* Assigned task *
Identify all lines in the listing that include the word "threads", and copy them out.

* Provided material *
_ _ _ _ _
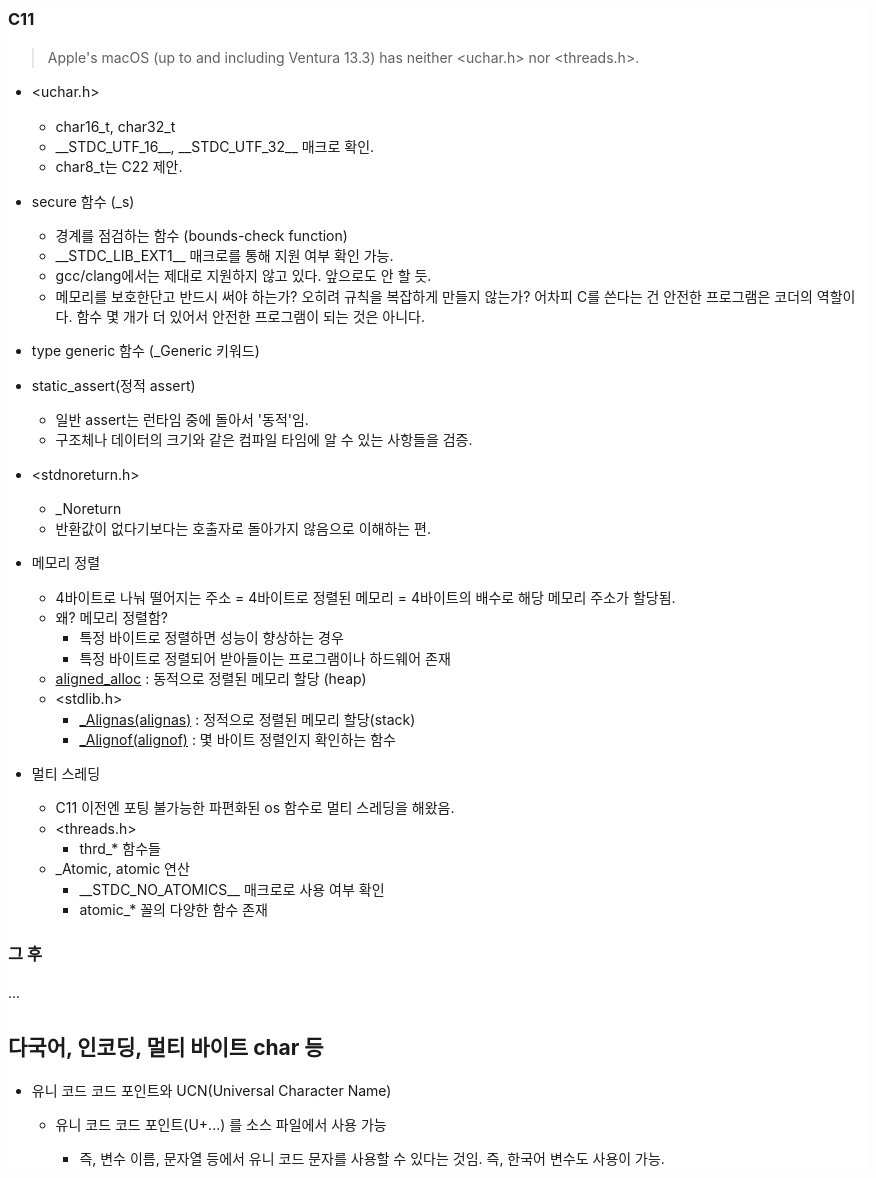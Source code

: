 ### C11

> Apple's macOS (up to and including Ventura 13.3) has neither <uchar.h> nor <threads.h>.

-   <uchar.h>
    -   char16_t, char32_t
    -   \_\_STDC_UTF_16\_\_, \_\_STDC_UTF_32\_\_ 매크로 확인.
    -   char8_t는 C22 제안.
-   secure 함수 (\_s)
    -   경계를 점검하는 함수 (bounds-check function)
    -   \_\_STDC_LIB_EXT1\_\_ 매크로를 통해 지원 여부 확인 가능.
    -   gcc/clang에서는 제대로 지원하지 않고 있다. 앞으로도 안 할 듯.
    -   메모리를 보호한단고 반드시 써야 하는가? 오히려 규칙을 복잡하게 만들지 않는가? 어차피 C를 쓴다는 건 안전한 프로그램은 코더의 역할이다. 함수 몇 개가 더 있어서 안전한 프로그램이 되는 것은 아니다.
-   type generic 함수 (\_Generic 키워드)
-   static_assert(정적 assert)
    -   일반 assert는 런타임 중에 돌아서 '동적'임.
    -   구조체나 데이터의 크기와 같은 컴파일 타임에 알 수 있는 사항들을 검증.
-   <stdnoreturn.h>

    -   \_Noreturn
    -   반환값이 없다기보다는 호출자로 돌아가지 않음으로 이해하는 편.

-   메모리 정렬

    -   4바이트로 나눠 떨어지는 주소 = 4바이트로 정렬된 메모리 = 4바이트의 배수로 해당 메모리 주소가 할당됨.
    -   왜? 메모리 정렬함?
        -   특정 바이트로 정렬하면 성능이 향상하는 경우
        -   특정 바이트로 정렬되어 받아들이는 프로그램이나 하드웨어 존재
    -   [aligned_alloc](https://en.cppreference.com/w/c/memory/aligned_alloc) : 동적으로 정렬된 메모리 할당 (heap)
    -   <stdlib.h>
        -   [\_Alignas(alignas)](https://en.cppreference.com/w/c/language/_Alignas) : 정적으로 정렬된 메모리 할당(stack)
        -   [\_Alignof(alignof)](https://en.cppreference.com/w/c/language/_Alignof) : 몇 바이트 정렬인지 확인하는 함수

-   멀티 스레딩
    -   C11 이전엔 포팅 불가능한 파편화된 os 함수로 멀티 스레딩을 해왔음.
    -   <threads.h>
        -   thrd\_\* 함수들
    -   \_Atomic, atomic 연산
        -   \_\_STDC_NO_ATOMICS\_\_ 매크로로 사용 여부 확인
        -   atomic\_\* 꼴의 다양한 함수 존재

### 그 후

...

## 다국어, 인코딩, 멀티 바이트 char 등

-   유니 코드 코드 포인트와 UCN(Universal Character Name)

    -   유니 코드 코드 포인트(U+...) 를 소스 파일에서 사용 가능

        -   즉, 변수 이름, 문자열 등에서 유니 코드 문자를 사용할 수 있다는 것임. 즉, 한국어 변수도 사용이 가능.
_ _ _ _ _
* Result of the exercise *
> Apple's macOS (up to and including Ventura 13.3) has neither <uchar.h> nor <threads.h>.
    -   <threads.h>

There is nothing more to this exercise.